The overall composition of Earth, both elementally and isotopically, cannot be completely explained by any combination of known primitive meteorite materials. One possible explanation is that the proto-Earth originally accreted materials with unique isotopic characteristics—distinct from those that were incorporated after the Moon-forming giant impact.
In this study, we present high-precision, mass-independent potassium isotopic analyses conducted using thermal ionization mass spectrometry on a range of terrestrial rocks representing both ancient and modern crust and mantle sources. The results support the hypothesis that portions of Earth’s mantle preserve a pre-giant-impact signature.

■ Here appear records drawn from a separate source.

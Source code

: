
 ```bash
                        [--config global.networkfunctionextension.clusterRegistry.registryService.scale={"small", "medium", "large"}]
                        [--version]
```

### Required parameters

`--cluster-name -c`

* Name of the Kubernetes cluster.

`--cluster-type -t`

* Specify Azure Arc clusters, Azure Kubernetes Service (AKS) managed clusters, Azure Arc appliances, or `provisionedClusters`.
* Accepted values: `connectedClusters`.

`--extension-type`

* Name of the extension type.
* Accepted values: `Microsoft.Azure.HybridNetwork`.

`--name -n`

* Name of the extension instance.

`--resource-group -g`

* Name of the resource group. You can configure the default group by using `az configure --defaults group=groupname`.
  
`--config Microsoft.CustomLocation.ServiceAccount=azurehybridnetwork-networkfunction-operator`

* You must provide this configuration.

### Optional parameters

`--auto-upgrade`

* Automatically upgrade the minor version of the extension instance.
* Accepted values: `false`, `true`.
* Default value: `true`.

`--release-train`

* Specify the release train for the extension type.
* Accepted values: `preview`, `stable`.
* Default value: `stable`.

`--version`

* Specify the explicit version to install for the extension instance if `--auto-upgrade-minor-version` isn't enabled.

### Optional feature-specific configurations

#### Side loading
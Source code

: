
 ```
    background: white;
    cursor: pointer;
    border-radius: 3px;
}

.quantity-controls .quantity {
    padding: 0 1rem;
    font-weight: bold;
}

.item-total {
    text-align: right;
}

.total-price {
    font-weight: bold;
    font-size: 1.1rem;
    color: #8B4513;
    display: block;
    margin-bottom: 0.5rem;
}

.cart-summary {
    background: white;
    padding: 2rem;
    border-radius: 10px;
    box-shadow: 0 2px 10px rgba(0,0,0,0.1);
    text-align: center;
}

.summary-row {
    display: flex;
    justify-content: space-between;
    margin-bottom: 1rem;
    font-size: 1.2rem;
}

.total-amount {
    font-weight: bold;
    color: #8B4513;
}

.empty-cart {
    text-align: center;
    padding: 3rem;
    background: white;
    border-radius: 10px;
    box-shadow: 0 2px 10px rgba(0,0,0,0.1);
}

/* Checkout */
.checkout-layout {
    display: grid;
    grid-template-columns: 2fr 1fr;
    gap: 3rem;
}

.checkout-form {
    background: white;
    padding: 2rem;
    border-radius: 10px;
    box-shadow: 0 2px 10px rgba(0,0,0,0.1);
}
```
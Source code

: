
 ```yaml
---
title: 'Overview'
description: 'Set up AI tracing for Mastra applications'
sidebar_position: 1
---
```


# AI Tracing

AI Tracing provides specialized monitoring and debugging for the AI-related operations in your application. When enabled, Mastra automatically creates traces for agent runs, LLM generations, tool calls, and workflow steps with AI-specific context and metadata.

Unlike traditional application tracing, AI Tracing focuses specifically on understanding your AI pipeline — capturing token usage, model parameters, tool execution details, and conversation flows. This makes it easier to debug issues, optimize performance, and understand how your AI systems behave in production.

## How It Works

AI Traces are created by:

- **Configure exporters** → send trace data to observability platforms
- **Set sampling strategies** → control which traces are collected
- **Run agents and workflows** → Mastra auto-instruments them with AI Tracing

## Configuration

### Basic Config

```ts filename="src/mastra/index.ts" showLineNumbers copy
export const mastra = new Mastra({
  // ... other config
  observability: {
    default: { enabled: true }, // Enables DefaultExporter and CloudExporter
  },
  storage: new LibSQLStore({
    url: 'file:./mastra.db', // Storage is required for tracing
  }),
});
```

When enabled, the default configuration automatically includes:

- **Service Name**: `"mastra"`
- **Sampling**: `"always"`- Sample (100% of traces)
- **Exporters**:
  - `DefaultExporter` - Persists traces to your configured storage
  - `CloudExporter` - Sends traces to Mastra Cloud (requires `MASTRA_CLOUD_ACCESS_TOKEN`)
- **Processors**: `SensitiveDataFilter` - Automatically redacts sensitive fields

Our data show that certain mafic Archean rocks derived from the Hadean–Eoarchean mantle—including samples from Isua, Nuvvuagittuq, and the Kaapvaal Craton—along with some modern ocean island basalts from La Réunion Island and the Kama’ehuakanaloa volcano in Hawaii, display an average 40K (potassium-40) deficit of about 65 parts per million relative to other terrestrial samples.
This 40K deficit clearly separates these samples from the bulk silicate Earth and all known meteorite groups, and it cannot be explained by conventional magmatic or geochemical processes.
We therefore propose that this isotopic anomaly reflects the presence of primordial mantle reservoirs—remnants of the proto-Earth—that avoided complete mixing following the Moon-forming impact. These ancient mantle domains likely persist today in the deep mantle and may still influence modern hotspot volcanism.